### Assignment
Please copy out every line of the data word for word.

══ Given information ══

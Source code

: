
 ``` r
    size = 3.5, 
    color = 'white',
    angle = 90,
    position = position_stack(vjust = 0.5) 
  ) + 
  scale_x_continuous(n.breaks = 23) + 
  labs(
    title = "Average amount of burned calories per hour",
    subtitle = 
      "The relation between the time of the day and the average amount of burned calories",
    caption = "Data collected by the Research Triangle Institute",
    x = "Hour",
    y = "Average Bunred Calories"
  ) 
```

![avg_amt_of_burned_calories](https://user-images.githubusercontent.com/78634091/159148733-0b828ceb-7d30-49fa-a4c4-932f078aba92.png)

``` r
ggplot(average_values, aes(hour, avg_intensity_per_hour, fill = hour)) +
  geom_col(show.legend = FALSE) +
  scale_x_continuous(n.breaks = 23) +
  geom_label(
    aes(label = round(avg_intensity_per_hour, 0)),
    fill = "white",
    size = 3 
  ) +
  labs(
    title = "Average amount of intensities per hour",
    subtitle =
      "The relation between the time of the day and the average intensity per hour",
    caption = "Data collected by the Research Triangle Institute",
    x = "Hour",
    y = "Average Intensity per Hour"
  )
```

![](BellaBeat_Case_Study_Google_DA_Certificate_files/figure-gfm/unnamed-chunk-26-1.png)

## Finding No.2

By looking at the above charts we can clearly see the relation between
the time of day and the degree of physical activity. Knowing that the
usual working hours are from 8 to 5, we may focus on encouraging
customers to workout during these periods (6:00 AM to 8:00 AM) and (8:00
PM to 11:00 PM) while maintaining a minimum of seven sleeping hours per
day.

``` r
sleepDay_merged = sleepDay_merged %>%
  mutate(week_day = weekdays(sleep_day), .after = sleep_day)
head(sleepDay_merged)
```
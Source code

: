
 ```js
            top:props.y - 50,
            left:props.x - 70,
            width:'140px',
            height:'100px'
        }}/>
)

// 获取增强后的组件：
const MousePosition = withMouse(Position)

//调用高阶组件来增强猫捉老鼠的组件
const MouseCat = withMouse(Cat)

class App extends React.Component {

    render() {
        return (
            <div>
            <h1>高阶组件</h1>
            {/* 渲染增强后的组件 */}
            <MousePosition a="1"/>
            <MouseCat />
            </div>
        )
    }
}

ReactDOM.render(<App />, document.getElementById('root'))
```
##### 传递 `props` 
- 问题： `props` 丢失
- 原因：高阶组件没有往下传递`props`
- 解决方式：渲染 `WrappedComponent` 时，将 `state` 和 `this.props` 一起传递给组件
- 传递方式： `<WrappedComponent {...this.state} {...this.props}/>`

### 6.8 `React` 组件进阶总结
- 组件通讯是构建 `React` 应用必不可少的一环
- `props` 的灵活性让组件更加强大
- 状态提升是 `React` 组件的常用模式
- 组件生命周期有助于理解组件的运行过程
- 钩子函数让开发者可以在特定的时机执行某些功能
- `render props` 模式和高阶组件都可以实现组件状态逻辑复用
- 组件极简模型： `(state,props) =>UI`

═══

### Solution to this task
Source code

:
 ``` r
    size = 3.5, 
    color = 'white',
    angle = 90,
    position = position_stack(vjust = 0.5) 
  ) + 
  scale_x_continuous(n.breaks = 23) + 
  labs(
    title = "Average amount of burned calories per hour",
    subtitle = 
      "The relation between the time of the day and the average amount of burned calories",
    caption = "Data collected by the Research Triangle Institute",
    x = "Hour",
    y = "Average Bunred Calories"
  ) 
```

![avg_amt_of_burned_calories](https://user-images.githubusercontent.com/78634091/159148733-0b828ceb-7d30-49fa-a4c4-932f078aba92.png)

``` r
ggplot(average_values, aes(hour, avg_intensity_per_hour, fill = hour)) +
  geom_col(show.legend = FALSE) +
  scale_x_continuous(n.breaks = 23) +
  geom_label(
    aes(label = round(avg_intensity_per_hour, 0)),
    fill = "white",
    size = 3 
  ) +
  labs(
    title = "Average amount of intensities per hour",
    subtitle =
      "The relation between the time of the day and the average intensity per hour",
    caption = "Data collected by the Research Triangle Institute",
    x = "Hour",
    y = "Average Intensity per Hour"
  )
```

![](BellaBeat_Case_Study_Google_DA_Certificate_files/figure-gfm/unnamed-chunk-26-1.png)

## Finding No.2

By looking at the above charts we can clearly see the relation between
the time of day and the degree of physical activity. Knowing that the
usual working hours are from 8 to 5, we may focus on encouraging
customers to workout during these periods (6:00 AM to 8:00 AM) and (8:00
PM to 11:00 PM) while maintaining a minimum of seven sleeping hours per
day.

``` r
sleepDay_merged = sleepDay_merged %>%
  mutate(week_day = weekdays(sleep_day), .after = sleep_day)
head(sleepDay_merged)
```
Source code

:
 ```js
            top:props.y - 50,
            left:props.x - 70,
            width:'140px',
            height:'100px'
        }}/>
)

// 获取增强后的组件：
const MousePosition = withMouse(Position)

//调用高阶组件来增强猫捉老鼠的组件
const MouseCat = withMouse(Cat)

class App extends React.Component {

    render() {
        return (
            <div>
            <h1>高阶组件</h1>
            {/* 渲染增强后的组件 */}
            <MousePosition a="1"/>
            <MouseCat />
            </div>
        )
    }
}

ReactDOM.render(<App />, document.getElementById('root'))
```
##### 传递 `props` 
- 问题： `props` 丢失
- 原因：高阶组件没有往下传递`props`
- 解决方式：渲染 `WrappedComponent` 时，将 `state` 和 `this.props` 一起传递给组件
- 传递方式： `<WrappedComponent {...this.state} {...this.props}/>`

### 6.8 `React` 组件进阶总结
- 组件通讯是构建 `React` 应用必不可少的一环
- `props` 的灵活性让组件更加强大
- 状态提升是 `React` 组件的常用模式
- 组件生命周期有助于理解组件的运行过程
- 钩子函数让开发者可以在特定的时机执行某些功能
- `render props` 模式和高阶组件都可以实现组件状态逻辑复用
- 组件极简模型： `(state,props) =>UI`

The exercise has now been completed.